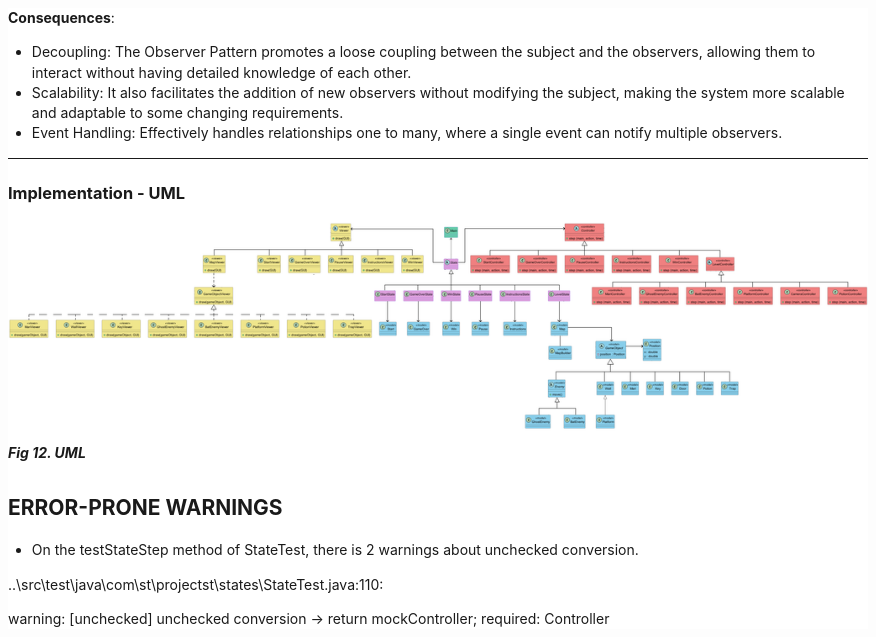 **Consequences**:
- Decoupling: The Observer Pattern promotes a loose coupling between the subject and the observers, allowing them to interact without having detailed knowledge of each other.
- Scalability: It also facilitates the addition of new observers without modifying the subject, making the system more scalable and adaptable to some changing requirements.
- Event Handling: Effectively handles relationships one to many, where a single event can notify multiple observers.

-------------------------------------------------------------
### Implementation - UML

![](PNGs/UMLs/UML.png)
<b><i>Fig 12. UML</i></b>

## ERROR-PRONE WARNINGS
- On the testStateStep method of StateTest, there is 2 warnings about unchecked conversion.

..\src\test\java\com\st\projectst\states\StateTest.java:110:

warning: [unchecked] unchecked conversion -> return mockController; required: Controller<Object>, found:    Controller

warning: [unchecked] unchecked conversion -> return mockViewer;  required: Viewer<Object>, found: Viewer

**Justification**: When attempting different approaches or modifications to this test method, the PITest coverage may reduce due to the following reason:
 - **Complexity of State Simulation**: Altering the test method might lead to a reduced coverage because of the intricate nature of simulating state transitions accurately. 
The current setup ensures a comprehensive testing of state handling under various conditions, thus contributing significantly to the overall coverage metrics.

## KNOWN CODE SMELLS
- **Long class**: Some of the classes have several methods and are very long, like for example LanternaGUI. These classes can be harder to maintain and to read. 

- **Tests that open windows**: There are tests on the controller and GUI that open terminal windows. We didn't include them on the pitest testing.


## TESTING
### Coverage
━━━━━━━━━━
EXERCISE BRIEF ->
The expected output is exactly the lines of the listing above between the line holding "### Implementation - UML" and the line holding "-> return mockController;", inclusive.

TASK RESULT ->
### Implementation - UML

![](PNGs/UMLs/UML.png)
<b><i>Fig 12. UML</i></b>

## ERROR-PRONE WARNINGS
- On the testStateStep method of StateTest, there is 2 warnings about unchecked conversion.

..\src\test\java\com\st\projectst\states\StateTest.java:110:

warning: [unchecked] unchecked conversion -> return mockController; required: Controller<Object>, found:    Controller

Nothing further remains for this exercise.